GERECHTSHOF 's-HERTOGENBOSCH
Sector civiel recht
Uitspraak: 19 september 2012
Zaaknummer: HV 200.108.369/01
Zaaknummer eerste aanleg: 240537 / FA RK 11-6932
in de zaak in hoger beroep van:
[X.],
wonende te [woonplaats],
appellant,
hierna te noemen: de vader,
advocaat: mr. L.A.C.M. van der Bruggen,
[Y.],
wonende te [woonplaats],
verweerster,
hierna te noemen: de moeder,
advocaat: mr. G.H. in 't Veld.
1. Het geding in eerste aanleg
Het hof verwijst naar de beschikking van de rechtbank ’s-Hertogenbosch van 19 maart 2012.

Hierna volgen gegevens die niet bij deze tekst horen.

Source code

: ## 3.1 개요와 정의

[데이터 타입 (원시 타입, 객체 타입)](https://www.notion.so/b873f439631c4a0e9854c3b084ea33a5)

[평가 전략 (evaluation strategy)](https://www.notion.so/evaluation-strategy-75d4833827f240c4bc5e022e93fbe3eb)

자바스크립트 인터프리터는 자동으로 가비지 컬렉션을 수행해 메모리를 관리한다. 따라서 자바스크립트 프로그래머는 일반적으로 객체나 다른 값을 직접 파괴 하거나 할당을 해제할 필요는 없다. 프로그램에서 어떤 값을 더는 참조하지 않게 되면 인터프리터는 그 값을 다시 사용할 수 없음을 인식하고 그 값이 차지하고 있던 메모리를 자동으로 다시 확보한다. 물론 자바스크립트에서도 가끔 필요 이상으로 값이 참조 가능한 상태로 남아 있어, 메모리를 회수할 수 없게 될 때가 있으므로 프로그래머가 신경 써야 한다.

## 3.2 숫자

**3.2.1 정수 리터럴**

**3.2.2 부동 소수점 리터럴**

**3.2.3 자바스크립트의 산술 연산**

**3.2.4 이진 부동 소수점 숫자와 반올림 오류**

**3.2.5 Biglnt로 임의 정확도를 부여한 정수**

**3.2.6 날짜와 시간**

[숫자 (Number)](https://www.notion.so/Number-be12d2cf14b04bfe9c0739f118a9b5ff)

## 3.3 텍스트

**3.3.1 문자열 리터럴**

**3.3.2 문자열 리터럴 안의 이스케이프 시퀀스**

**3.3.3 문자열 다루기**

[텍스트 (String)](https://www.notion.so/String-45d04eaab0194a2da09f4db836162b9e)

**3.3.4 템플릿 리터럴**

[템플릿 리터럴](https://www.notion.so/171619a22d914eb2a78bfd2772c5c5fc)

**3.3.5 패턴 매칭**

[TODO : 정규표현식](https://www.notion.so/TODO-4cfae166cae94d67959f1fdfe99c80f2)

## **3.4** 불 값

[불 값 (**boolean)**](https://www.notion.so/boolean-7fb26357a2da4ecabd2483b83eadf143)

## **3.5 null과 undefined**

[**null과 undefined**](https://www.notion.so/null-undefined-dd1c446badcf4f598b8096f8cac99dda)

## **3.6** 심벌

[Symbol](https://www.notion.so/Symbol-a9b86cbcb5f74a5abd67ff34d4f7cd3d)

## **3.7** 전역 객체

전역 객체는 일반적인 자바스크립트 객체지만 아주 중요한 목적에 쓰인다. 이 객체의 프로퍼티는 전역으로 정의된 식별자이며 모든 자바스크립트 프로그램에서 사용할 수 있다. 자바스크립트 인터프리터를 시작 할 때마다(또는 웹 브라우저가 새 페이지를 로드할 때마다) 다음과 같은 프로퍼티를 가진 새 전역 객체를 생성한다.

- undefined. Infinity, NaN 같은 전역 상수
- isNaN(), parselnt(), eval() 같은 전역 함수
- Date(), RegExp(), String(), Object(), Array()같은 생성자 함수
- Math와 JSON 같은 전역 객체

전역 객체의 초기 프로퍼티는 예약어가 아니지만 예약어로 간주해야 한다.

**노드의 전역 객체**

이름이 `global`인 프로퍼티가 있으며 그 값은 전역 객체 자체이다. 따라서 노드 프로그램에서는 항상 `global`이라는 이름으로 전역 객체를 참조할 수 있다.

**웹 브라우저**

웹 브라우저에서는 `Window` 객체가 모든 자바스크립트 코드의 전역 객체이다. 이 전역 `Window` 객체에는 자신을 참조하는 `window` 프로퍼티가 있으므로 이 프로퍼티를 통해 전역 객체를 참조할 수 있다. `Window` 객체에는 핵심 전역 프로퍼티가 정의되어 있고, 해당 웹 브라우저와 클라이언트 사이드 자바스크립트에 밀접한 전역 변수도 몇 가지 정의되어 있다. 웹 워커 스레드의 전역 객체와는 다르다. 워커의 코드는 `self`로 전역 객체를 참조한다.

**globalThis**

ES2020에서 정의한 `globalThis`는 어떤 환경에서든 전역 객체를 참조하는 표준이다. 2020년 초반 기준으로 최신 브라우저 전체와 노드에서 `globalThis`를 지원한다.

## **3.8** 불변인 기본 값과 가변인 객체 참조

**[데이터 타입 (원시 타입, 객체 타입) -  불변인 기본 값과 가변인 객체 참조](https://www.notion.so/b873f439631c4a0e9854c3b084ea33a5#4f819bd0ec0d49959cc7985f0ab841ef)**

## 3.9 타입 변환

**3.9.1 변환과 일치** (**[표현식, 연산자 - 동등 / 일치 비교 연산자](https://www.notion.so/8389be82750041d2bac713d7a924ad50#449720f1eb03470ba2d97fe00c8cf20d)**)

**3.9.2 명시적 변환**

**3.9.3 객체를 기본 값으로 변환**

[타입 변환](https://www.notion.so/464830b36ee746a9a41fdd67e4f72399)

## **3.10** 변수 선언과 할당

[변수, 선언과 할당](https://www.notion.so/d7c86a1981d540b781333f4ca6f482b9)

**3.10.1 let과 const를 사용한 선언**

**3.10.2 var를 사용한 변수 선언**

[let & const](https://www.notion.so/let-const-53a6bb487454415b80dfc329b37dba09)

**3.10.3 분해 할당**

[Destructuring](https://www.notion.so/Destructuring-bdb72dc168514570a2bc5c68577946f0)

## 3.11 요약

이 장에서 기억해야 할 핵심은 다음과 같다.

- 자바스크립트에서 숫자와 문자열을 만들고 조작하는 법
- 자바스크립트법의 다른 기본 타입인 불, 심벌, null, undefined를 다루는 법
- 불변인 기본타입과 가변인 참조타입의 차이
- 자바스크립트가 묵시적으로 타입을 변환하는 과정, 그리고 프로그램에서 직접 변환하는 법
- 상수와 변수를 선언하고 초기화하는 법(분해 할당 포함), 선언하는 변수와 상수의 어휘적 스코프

2. Het geding in hoger beroep
2.1. Bij beroepschrift met producties, ingekomen ter griffie op 14 juni 2012, heeft de vader verzocht voormelde beschikking te vernietigen en opnieuw rechtdoende, uitvoerbaar bij voorraad, alsnog zijn oorspronkelijke verzoeken toe te wijzen, met afwijzing van de zelfstandige verzoeken van de moeder.
2.2. Bij verweerschrift met producties, ingekomen ter griffie op 24 juli 2012, heeft de moeder verzocht, voor zover mogelijk uitvoerbaar bij voorraad, het verzoek van de vader tot vernietiging van de bestreden beschikking af te wijzen en zodoende deze beschikking in stand te laten c.q. te bekrachtigen en de vader te veroordelen in de kosten van het geding in beide instanties.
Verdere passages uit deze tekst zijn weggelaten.